Data to process |
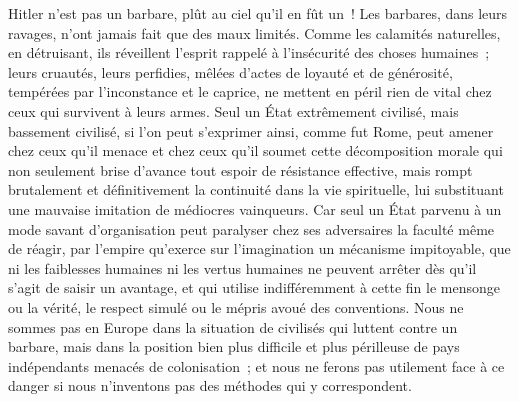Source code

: \documentclass[french,twoside]{book} %
\begin{document}
\noindent Hitler n'est pas un barbare, plût au ciel qu'il en fût un ! Les barbares, dans leurs ravages, n'ont jamais fait que des maux limités. Comme les calamités naturelles, en détruisant, ils réveillent l'esprit rappelé à l'insécurité des choses humaines ; leurs cruautés, leurs perfidies, mêlées d'actes de loyauté et de générosité, tempérées par l'inconstance et le caprice, ne mettent en péril rien de vital chez ceux qui survivent à leurs armes. Seul un État extrêmement civilisé, mais bassement civilisé, si l'on peut s'exprimer ainsi, comme fut Rome, peut amener chez ceux qu'il menace et chez ceux qu'il soumet cette décomposition morale qui non seulement brise d'avance tout espoir de résistance effective, mais rompt brutalement et définitivement la continuité dans la vie spirituelle, lui substituant une mauvaise imitation de médiocres vainqueurs. Car seul un État parvenu à un mode savant d'organisation peut paralyser chez ses adversaires la faculté même de réagir, par l'empire qu'exerce sur l'imagination un mécanisme impitoyable, que ni les faiblesses humaines ni les vertus humaines ne peuvent arrêter dès qu'il s'agit de saisir un avantage, et qui utilise indifféremment à cette fin le mensonge ou la vérité, le respect simulé ou le mépris avoué des conventions. Nous ne sommes pas en Europe dans la situation de civilisés qui luttent contre un barbare, mais dans la position bien plus difficile et plus périlleuse de pays indépendants menacés de colonisation ; et nous ne ferons pas utilement face à ce danger si nous n'inventons pas des méthodes qui y correspondent.\par

\begin{center}
\noindent \centerline{}
\end{center}
\end{document}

Your assignment | Where a line in the listing holds the string "noindent", include it in the count, then report the total alone.

Answer section | 2